Designers are taking note. Matthieu Blazy’s Bottega Veneta has been a revelation: rich textures, hushed palettes, sublime tailoring—his approach elevates everyday items into objets d’art, resonating with connoisseurs of refined style (The Vou, 2024). Luke and Lucie Meier, for their part, brought a poetic restraint to Jil Sander. They redefined minimalism not as sterile or soulless, but as “deeply human” – celebrating construction without complication, emotion without theatrics, for those who appreciate subtlety, quality, and quiet confidence (Medium, 2025). And at Gucci, Sabato De Sarno made a bold (if short-lived) gamble: dialing down the volume at one of fashion’s loudest houses. His debut collections in 2023-24 stripped away the camp and cacophony in favor of wearability, sensuality, and what he called “Italianity” – essentially a return to the brand’s roots of craftsmanship and elegance. It was a clear play into the quiet luxury trend, testing whether Gucci’s clientele was ready to trade irony for elegance. (“On the surface, De Sarno’s Gucci feels a simplification, but in reality, it is the result of meticulous engineering...each piece a carefully constructed expression of craftsmanship,” one reviewer noted (Denizen, 2024)). It remains to be seen if Gucci’s experiment with restraint will pay off, but the very attempt speaks volumes about where luxury’s mindset is shifting.

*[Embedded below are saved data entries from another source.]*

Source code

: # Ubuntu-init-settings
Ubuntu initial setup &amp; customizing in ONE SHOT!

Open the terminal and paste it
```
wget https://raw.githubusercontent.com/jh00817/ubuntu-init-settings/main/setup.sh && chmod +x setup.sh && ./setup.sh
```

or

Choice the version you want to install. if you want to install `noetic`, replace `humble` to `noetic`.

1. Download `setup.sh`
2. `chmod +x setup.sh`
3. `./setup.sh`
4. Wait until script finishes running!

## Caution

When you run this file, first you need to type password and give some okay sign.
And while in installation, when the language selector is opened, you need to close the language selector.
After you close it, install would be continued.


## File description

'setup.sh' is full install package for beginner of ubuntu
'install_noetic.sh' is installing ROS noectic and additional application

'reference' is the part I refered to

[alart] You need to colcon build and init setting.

But this moment isn’t just about clothes. It’s cultural. Minimalism is reasserting itself in architecture, film, interiors. Look at the monochrome gravitas of Succession or the tailored restraint of The Crown. The message is everywhere: quiet doesn’t mean absent—it means assured.

A Whisper Can Be Louder

Jil Sander Spring/Summer 2025 Collection, ELLE

Quiet luxury is not the end of fashion’s voice — it’s the rediscovery of its tone. It reminds us that identity doesn't have to be loud to be powerful. In fact, in a culture of endless scrolling and visual bombardment, silence can be a more radical act than spectacle. The quiet isn’t empty. It’s considered. It’s a return to depth over dazzle, to intention over impulse. It gives us space to feel, to choose, to define style without being defined by trends.

That doesn't mean spectacle is dead — far from it. Fashion is cyclical. The pendulum will swing again; maximalism will return, as it should. But the era of quiet luxury has shifted the collective palate. It taught us that even in the absence of noise, meaning can speak volumes. The brands that will thrive in this new landscape are the ones that understand modulation — who know how to whisper when others shout, and how to shout with purpose when the moment calls for it. It's not about stripping away drama entirely, but using it wisely.

Quiet luxury isn’t a trend to be copied. It’s a reset — a recalibration of how we engage with clothes, culture, and ourselves. As consumers become more thoughtful and more emotionally attuned, the industry will have to follow suit. In the end, what’s being sold isn’t just an aesthetic — it’s a feeling. And right now, the world is feeling ready for quiet.